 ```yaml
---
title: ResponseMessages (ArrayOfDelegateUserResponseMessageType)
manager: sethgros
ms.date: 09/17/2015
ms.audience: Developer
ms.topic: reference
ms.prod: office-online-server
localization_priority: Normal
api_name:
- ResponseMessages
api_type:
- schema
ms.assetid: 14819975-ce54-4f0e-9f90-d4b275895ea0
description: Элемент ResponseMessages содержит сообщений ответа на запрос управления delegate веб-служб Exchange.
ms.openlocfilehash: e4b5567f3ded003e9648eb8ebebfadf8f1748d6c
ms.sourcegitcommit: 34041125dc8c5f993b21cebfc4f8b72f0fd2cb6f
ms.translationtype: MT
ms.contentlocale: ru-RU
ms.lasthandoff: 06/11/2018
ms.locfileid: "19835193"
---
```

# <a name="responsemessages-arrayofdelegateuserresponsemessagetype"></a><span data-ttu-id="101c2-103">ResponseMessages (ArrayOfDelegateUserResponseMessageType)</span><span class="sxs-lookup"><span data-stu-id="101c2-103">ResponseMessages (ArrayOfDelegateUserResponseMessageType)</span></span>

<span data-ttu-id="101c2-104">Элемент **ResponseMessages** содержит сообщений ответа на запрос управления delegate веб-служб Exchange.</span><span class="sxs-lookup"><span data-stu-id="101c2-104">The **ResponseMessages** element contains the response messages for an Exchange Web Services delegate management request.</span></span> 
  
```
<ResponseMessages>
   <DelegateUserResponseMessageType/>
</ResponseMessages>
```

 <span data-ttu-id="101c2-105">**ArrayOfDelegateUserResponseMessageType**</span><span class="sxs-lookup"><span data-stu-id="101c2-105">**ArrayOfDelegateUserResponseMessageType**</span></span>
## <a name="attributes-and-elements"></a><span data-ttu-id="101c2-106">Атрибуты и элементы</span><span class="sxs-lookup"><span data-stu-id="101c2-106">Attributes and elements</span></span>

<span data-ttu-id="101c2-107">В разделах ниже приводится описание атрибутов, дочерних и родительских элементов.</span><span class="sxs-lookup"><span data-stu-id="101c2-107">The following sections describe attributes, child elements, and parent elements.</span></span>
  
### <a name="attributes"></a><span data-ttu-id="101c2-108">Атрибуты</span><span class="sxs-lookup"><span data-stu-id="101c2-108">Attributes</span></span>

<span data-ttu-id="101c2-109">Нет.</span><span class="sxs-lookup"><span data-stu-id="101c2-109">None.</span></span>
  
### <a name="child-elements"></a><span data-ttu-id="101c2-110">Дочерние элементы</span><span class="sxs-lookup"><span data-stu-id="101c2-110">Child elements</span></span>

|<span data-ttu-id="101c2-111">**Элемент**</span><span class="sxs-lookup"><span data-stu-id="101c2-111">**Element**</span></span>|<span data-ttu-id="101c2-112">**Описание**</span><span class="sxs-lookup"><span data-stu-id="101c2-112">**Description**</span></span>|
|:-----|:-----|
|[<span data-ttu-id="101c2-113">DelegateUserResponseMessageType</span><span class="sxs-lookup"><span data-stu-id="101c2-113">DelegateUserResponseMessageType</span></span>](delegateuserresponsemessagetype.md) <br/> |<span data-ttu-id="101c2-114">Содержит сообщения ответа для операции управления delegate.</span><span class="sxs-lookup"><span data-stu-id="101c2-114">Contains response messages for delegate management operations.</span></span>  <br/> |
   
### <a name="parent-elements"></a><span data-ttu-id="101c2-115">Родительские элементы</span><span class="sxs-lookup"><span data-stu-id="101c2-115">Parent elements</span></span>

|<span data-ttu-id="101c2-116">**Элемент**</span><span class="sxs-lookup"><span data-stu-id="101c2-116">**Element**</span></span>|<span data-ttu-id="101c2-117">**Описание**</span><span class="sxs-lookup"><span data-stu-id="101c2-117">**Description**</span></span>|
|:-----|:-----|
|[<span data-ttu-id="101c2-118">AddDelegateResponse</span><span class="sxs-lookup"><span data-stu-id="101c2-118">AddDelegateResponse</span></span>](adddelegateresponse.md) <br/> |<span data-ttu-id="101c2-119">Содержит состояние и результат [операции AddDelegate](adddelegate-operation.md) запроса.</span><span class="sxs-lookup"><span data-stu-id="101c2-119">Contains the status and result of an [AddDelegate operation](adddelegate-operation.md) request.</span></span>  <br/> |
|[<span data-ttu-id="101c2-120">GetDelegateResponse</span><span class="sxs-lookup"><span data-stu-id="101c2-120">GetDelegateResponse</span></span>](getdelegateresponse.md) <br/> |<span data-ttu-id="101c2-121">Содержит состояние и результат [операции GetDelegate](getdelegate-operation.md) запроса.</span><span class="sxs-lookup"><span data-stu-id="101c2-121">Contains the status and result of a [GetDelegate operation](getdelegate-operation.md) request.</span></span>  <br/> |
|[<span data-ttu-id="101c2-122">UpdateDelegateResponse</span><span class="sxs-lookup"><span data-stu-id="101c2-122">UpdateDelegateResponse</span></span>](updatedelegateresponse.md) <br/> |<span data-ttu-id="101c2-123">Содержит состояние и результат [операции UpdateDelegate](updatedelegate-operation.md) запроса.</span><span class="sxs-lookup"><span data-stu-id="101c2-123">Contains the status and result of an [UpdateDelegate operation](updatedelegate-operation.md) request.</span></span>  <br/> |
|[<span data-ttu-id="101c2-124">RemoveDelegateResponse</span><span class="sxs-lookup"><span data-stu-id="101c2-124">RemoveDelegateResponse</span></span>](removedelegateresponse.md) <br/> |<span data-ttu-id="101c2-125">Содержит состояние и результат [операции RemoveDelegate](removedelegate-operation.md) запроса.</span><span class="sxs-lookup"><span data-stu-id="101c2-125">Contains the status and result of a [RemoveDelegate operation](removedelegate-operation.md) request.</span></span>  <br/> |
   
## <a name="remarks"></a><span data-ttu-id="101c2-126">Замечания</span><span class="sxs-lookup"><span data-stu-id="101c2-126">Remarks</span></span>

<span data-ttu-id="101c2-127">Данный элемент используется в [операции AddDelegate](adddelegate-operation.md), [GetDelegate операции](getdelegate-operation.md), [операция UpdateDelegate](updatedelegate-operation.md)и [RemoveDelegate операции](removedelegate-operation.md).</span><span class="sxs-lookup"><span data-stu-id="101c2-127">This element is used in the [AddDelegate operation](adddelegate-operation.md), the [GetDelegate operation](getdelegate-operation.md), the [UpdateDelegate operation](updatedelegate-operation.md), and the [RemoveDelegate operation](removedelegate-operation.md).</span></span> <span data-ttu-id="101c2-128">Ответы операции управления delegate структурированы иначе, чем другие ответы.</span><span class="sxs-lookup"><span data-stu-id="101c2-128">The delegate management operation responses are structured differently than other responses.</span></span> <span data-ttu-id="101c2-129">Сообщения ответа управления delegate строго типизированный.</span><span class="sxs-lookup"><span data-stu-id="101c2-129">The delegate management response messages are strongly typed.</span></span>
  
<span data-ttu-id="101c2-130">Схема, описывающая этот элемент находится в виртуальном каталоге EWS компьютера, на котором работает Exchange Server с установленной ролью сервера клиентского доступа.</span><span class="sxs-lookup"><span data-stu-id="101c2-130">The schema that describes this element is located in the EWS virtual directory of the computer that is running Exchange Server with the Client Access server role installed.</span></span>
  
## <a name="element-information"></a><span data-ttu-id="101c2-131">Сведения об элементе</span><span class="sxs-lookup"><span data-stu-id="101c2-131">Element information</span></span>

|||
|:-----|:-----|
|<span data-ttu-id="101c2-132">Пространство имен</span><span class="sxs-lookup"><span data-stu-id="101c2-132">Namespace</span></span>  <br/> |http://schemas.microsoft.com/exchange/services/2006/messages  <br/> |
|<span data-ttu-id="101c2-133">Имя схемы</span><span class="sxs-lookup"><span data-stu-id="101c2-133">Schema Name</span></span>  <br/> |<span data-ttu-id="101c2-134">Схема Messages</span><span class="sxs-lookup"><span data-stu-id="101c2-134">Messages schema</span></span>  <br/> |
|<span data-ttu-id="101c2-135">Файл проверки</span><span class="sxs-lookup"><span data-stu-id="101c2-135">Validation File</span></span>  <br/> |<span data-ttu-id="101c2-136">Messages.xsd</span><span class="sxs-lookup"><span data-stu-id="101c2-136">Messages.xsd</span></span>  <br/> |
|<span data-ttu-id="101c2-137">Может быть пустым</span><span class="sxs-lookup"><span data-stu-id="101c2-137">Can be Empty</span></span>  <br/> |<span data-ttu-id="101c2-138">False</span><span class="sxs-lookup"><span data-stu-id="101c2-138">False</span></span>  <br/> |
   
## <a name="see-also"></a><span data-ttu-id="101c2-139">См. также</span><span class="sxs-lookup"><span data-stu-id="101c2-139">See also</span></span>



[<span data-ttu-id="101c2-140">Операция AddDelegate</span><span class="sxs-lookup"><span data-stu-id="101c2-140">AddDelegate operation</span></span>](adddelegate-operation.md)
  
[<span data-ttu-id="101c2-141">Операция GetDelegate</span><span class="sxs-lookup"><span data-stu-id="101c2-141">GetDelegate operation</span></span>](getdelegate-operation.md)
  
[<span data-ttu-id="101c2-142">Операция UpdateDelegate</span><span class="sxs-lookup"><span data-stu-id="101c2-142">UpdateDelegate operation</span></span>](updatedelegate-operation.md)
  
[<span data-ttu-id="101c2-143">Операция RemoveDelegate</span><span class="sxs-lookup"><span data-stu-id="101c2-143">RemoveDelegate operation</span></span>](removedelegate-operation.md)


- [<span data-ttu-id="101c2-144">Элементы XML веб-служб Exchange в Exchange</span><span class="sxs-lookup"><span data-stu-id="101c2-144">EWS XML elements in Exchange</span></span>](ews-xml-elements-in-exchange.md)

Directions for this task: If a line in the records above has the word "Схема", copy it.

Response area:
<span data-ttu-id="101c2-130">Схема, описывающая этот элемент находится в виртуальном каталоге EWS компьютера, на котором работает Exchange Server с установленной ролью сервера клиентского доступа.</span><span class="sxs-lookup"><span data-stu-id="101c2-130">The schema that describes this element is located in the EWS virtual directory of the computer that is running Exchange Server with the Client Access server role installed.</span></span>
|<span data-ttu-id="101c2-133">Имя схемы</span><span class="sxs-lookup"><span data-stu-id="101c2-133">Schema Name</span></span>  <br/> |<span data-ttu-id="101c2-134">Схема Messages</span><span class="sxs-lookup"><span data-stu-id="101c2-134">Messages schema</span></span>  <br/> |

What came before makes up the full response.